Source texts of formatted documents
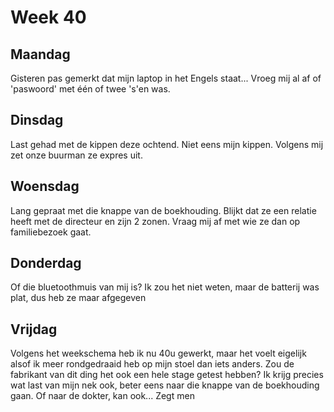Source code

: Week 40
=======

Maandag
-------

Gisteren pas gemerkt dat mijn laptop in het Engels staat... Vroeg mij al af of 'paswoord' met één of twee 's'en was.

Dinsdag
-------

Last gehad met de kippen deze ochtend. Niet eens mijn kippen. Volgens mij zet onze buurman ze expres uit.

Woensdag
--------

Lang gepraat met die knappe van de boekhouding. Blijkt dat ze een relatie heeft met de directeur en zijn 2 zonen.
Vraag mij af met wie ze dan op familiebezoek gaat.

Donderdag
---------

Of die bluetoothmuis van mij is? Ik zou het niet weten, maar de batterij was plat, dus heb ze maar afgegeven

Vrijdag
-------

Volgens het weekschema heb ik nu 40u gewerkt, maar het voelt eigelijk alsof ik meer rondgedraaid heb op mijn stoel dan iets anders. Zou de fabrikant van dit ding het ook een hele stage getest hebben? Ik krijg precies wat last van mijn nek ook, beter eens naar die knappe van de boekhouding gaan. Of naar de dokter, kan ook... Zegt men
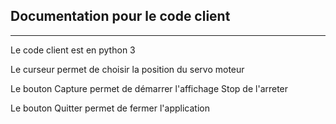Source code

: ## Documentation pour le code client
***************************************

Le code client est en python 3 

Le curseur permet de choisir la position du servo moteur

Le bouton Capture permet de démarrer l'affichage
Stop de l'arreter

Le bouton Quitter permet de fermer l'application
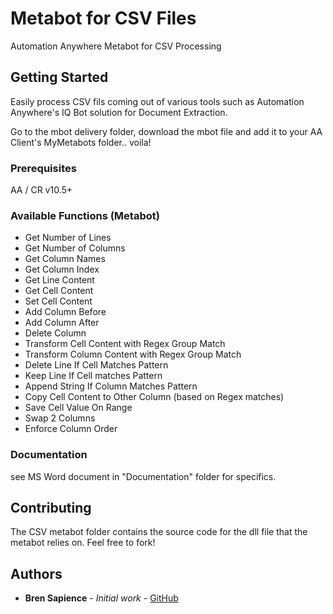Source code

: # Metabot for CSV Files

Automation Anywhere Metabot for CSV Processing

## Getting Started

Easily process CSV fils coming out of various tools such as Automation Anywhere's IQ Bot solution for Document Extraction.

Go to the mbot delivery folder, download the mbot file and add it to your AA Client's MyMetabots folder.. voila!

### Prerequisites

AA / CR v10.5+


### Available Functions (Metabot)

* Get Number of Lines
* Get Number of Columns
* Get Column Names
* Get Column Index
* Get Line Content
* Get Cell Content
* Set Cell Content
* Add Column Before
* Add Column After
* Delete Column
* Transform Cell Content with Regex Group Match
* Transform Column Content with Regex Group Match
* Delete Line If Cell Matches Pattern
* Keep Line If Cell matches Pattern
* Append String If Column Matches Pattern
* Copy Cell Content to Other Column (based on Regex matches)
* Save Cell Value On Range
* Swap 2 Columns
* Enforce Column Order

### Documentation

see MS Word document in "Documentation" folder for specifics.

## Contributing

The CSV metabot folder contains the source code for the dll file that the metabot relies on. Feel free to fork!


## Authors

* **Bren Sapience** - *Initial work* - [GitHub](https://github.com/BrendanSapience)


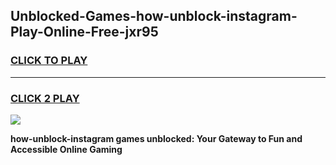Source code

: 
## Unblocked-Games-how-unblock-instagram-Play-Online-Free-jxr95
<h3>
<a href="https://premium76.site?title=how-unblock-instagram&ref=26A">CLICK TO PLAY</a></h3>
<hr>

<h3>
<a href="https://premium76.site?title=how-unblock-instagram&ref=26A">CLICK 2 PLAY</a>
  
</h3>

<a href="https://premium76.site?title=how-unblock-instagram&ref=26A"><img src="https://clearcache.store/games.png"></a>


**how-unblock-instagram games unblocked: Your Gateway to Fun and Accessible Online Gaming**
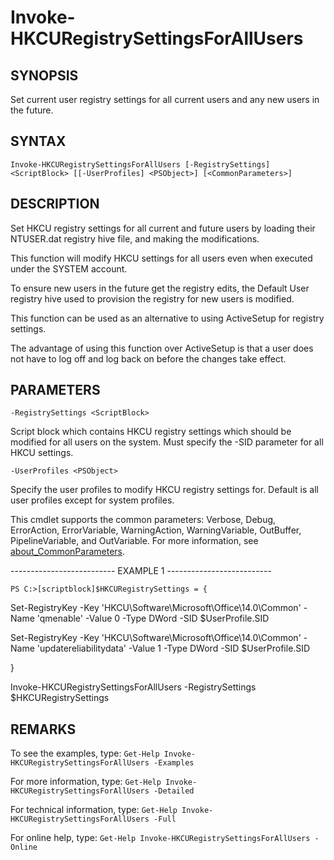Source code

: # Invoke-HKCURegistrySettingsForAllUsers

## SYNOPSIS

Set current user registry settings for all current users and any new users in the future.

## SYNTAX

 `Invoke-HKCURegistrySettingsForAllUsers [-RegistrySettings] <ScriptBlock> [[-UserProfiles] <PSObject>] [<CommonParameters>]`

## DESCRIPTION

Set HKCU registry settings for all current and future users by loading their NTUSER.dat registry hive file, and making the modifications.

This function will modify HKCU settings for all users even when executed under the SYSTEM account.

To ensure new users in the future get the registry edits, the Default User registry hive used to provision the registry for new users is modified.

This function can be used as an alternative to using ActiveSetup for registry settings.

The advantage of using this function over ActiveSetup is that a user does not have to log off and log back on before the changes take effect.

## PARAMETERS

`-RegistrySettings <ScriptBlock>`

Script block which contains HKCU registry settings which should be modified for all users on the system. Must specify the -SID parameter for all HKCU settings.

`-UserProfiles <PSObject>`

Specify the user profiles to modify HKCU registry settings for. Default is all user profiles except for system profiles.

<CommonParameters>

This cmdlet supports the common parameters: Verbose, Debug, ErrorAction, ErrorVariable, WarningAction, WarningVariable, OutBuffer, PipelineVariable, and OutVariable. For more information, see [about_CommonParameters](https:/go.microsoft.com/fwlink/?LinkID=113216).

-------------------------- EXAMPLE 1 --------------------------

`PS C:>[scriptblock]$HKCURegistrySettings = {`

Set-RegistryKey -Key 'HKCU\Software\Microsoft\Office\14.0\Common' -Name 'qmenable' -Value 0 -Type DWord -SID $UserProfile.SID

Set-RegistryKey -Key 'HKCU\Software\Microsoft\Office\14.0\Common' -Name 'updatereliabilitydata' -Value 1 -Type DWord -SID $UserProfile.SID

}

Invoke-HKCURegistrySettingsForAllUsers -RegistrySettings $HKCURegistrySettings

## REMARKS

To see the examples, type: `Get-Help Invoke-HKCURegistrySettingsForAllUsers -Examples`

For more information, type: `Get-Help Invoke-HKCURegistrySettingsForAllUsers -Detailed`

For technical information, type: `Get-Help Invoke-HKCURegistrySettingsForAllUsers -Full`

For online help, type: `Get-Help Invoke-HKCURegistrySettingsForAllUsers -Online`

---

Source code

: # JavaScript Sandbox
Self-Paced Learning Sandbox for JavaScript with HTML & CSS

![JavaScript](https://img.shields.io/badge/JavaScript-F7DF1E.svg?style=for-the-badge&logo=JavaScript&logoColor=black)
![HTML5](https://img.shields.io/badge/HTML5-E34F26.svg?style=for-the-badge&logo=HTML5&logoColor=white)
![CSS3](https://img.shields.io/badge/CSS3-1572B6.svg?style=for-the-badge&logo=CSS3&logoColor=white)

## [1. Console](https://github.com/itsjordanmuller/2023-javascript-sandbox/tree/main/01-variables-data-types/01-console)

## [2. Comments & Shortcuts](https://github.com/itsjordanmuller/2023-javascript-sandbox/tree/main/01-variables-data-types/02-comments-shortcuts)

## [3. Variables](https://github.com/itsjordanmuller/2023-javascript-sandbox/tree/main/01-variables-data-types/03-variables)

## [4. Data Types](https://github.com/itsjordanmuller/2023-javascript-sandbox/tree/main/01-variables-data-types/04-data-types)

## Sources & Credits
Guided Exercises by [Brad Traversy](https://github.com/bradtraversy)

## Try it
Count, in the records above, the lines that include "bouton", and give the number with nothing added.

## Solved exercise
2